Aquellos mismos estruendos hicieron que Lacasa, aún en los palenques, volviera sobre sus pasos. Lo que vio en el siguiente instante quedaría grabado para siempre en sus retinas: Lavalle despatarrado en el zaguán con la garganta destrozada en medio de un charco de sangre, y las convulsiones del final. A centímetros de la mano izquierda yacía su pistolón.
Sólo Damasita estuvo con él en el momento de los disparos. Y seguía ahí, semidesnuda.
Lacasa la cubrió con su capote.
Los federales ya se habían alejado.
La marcha fúnebre
Desde ese preciso momento, el tiempo empezó a transcurrir con una lentitud exasperante. Y el silencio era sepulcral.

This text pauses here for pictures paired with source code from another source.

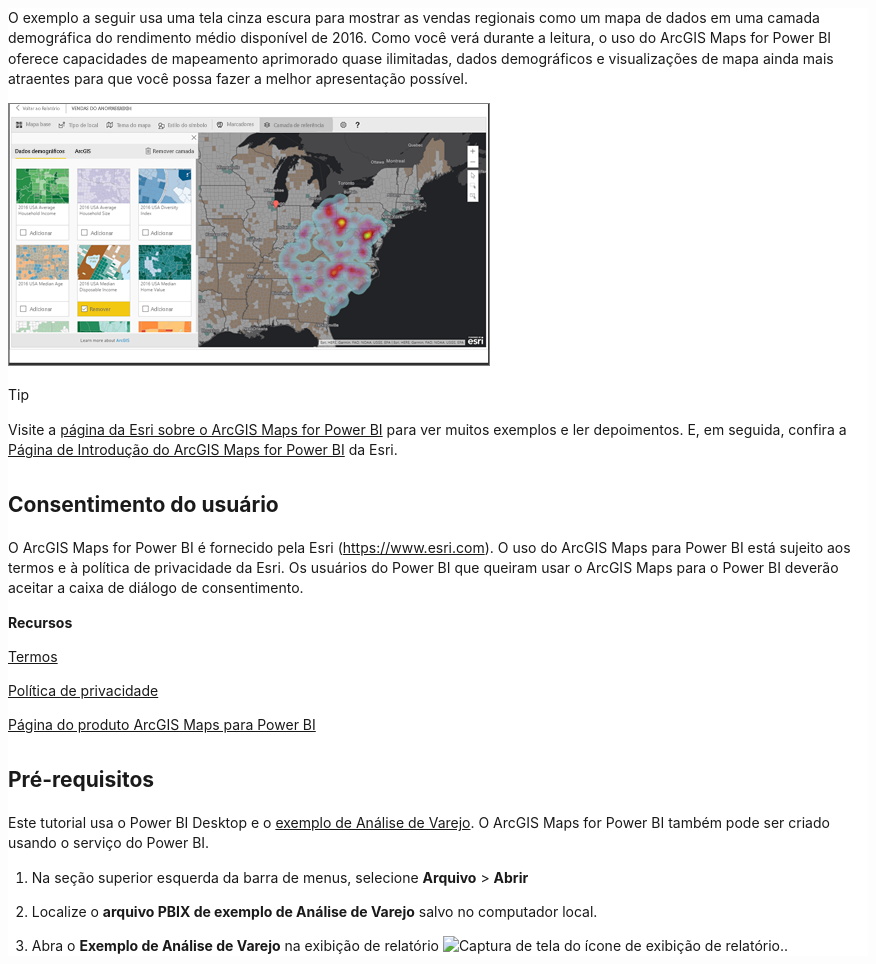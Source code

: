 
O exemplo a seguir usa uma tela cinza escura para mostrar as vendas regionais como um mapa de dados em uma camada demográfica do rendimento médio disponível de 2016. Como você verá durante a leitura, o uso do ArcGIS Maps for Power BI oferece capacidades de mapeamento aprimorado quase ilimitadas, dados demográficos e visualizações de mapa ainda mais atraentes para que você possa fazer a melhor apresentação possível.

![imagem de introdução do ArcGIS](media/power-bi-visualization-arcgis/power-bi-intro-arcgis.png)

> [!TIP]
> Visite a [página da Esri sobre o ArcGIS Maps for Power BI](https://www.esri.com/powerbi) para ver muitos exemplos e ler depoimentos. E, em seguida, confira a [Página de Introdução do ArcGIS Maps for Power BI](https://doc.arcgis.com/en/maps-for-powerbi/get-started/about-maps-for-power-bi.htm) da Esri.

## <a name="user-consent"></a>Consentimento do usuário
O ArcGIS Maps for Power BI é fornecido pela Esri (https://www.esri.com). O uso do ArcGIS Maps para Power BI está sujeito aos termos e à política de privacidade da Esri. Os usuários do Power BI que queiram usar o ArcGIS Maps para o Power BI deverão aceitar a caixa de diálogo de consentimento.

**Recursos**

[Termos](https://go.microsoft.com/fwlink/?LinkID=826322)

[Política de privacidade](https://go.microsoft.com/fwlink/?LinkID=826323)

[Página do produto ArcGIS Maps para Power BI](https://www.esri.com/powerbi)


## <a name="prerequisites"></a>Pré-requisitos

Este tutorial usa o Power BI Desktop e o [exemplo de Análise de Varejo](https://download.microsoft.com/download/9/6/D/96DDC2FF-2568-491D-AAFA-AFDD6F763AE3/Retail%20Analysis%20Sample%20PBIX.pbix). O ArcGIS Maps for Power BI também pode ser criado usando o serviço do Power BI. 

1. Na seção superior esquerda da barra de menus, selecione **Arquivo** \> **Abrir**
   
2. Localize o **arquivo PBIX de exemplo de Análise de Varejo** salvo no computador local.

1. Abra o **Exemplo de Análise de Varejo** na exibição de relatório ![Captura de tela do ícone de exibição de relatório.](media/power-bi-visualization-kpi/power-bi-report-view.png).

Algunos soldados rodearon el cuerpo. Otros estaban ante el portón con los ojos clavados en la cerradura rota que uno de ellos señalaba con un dedo. La escena parecía congelada. Y sin palabras se dio por sentado que un balazo de tercerola la había atravesado para impactar en el cuello del general.
Su cadáver quedó en el caserón, mientras la tropa reiniciaba el repliegue hacia el Alto Perú. Pero, súbitamente, Pedernera detuvo la marcha y mandó a dos soldados y un teniente a rescatarlo. Ellos volvieron con el muerto cargado en su caballo. Un poncho le hacía de mortaja.
Durante la travesía, por la mente de Frías desfilaron postales dispersas sobre su última etapa junto a Lavalle. Una etapa difícil de descifrar, en la que sus actitudes, reacciones y reflejos ya resultaban inquietantes. Entre éstas, su inclinación por desatender las responsabilidades militares para entregarse a los placeres de la carne.
Como cuando –aún muy afectado por la derrota de Quebracho Herrado– se recluyó en una hacienda de Catamarca para compartir con la bella Solana Montemayor –esposa del gobernador riojano, Tomás Brizuela– cuatro días y noches sin salir de la cama, mientras sus oficiales, desesperados, iban y venían de un lado a otro de la puerta a la espera de instrucciones.
En aquella circunstancia, Frías le dijo a Pedernera:
–La causa de la libertad, señor coronel, se pierde por las mujeres.
La respuesta fue:
–Hay algo peor, don Félix: durante la batalla él se colocaba tan cerca de las líneas de tiro, que parecía buscar la muerte.
Es posible que Frías evocara tal diálogo durante esa mezcla de huida lenta y procesión fúnebre. Y quizás entonces haya volteado la vista hacia el caballo cargado con el cuerpo del general bajo una nube de moscas. El sol abrasador no favorecía su conservación.
Damasita cabalgaba a una distancia prudencial.
Frías enfocó su mirada en ella.
Fruto de una aristocrática familia salteña, esa mujer de 23 años era hija del coronel José Boedo y Aguirre, sobrina del diputado Mariano Boedo y hermana de José Félix Boedo, un joven federal fusilado con un tío materno en vísperas al desastre de Famaillá por orden de Lavalle. Y a pesar de la súplica de clemencia llorada por Damasita.
Pero luego se le presentó otra vez, para decir:
–Quiero seguir tus ejércitos. ¡Soy unitaria!
El amor entre ellos tuvo esa penumbra.
Frías –que no comulgaba con la idea del tiro que atravesó la cerradura– seguía observando a la soldadera del general.
Sólo Damasita –pensó él– atesoraba el misterio de su muerte. ¿Acaso lo vio infringirse ese desenlace o fue ella la llave vengadora de su final?
La travesía fue tortuosa. Por su avanzada descomposición, al cuerpo de Lavalle hubo que desencarnarlo en el poblado de Huancalera. Pero los huesos –debidamente lavados–, la cabeza –envuelta en un pañuelo muy ajustado– y el corazón –sumergido en aguardiente– fueron llevados a fines 1r42 a la ciudad trasandina de Valparaíso.
Fue precisamente allí donde Juan Bautista Alberdi supo los detalles del final de Lavalle por boca de Frías.
Ambos por entonces estaban exiliados en Chile.
Damasa jamás volvió a Salta. Y murió con su secreto en 1880.